Gone Girl (Flynn)

Gone Girl - Gillian Flynn

Following along in my great tradition of reading the trendiest books long after their trend is over, I finally got around to spending time with Nick and Amy Dunne. I was completely unspoiled, having paid no attention whatsoever to reviews of either the movie or the book.

Well, in a nutshell, I didn't mind it - it was cleverly done - but I wasn't particularly blown away. At first I found the style (especially the Amy-diary style) irritating, but then I realized that it was deliberate and under control. The fact that there was a twist mid-book came as no surprise whatsoever, and in fact the only (mild) surprise I felt was that the unreliable narrator-twist wasn't played one more time before the end (i.e. I was completely prepared to discover that Nick had engineered the whole thing, including the manufacture of supporting documents and a "suicide" by Amy).

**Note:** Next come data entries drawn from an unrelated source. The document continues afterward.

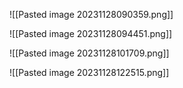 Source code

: 
![[Pasted image 20231128090359.png]]


![[Pasted image 20231128094451.png]]


![[Pasted image 20231128101709.png]]



![[Pasted image 20231128122515.png]]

I fully understand why some people found the ending irritating, but that's just a variation on the trope of "evil didn't die" that shows up at the end of horror films like "Carrie", I think. It's your last, parting shudder (it walks amongst us still). With two such horrible people as protagonists, you're not going to get a morally satisfying ending short of tossing them both off a cliff - which, frankly, I would have been delighted to do at several points during the proceedings.

Oh well. It's always worth making a bit of effort to pull oneself further inside the circle of common cultural references. It felt a bit like a much-procrastinated duty, but as duties go, it was not a particularly unpleasant one.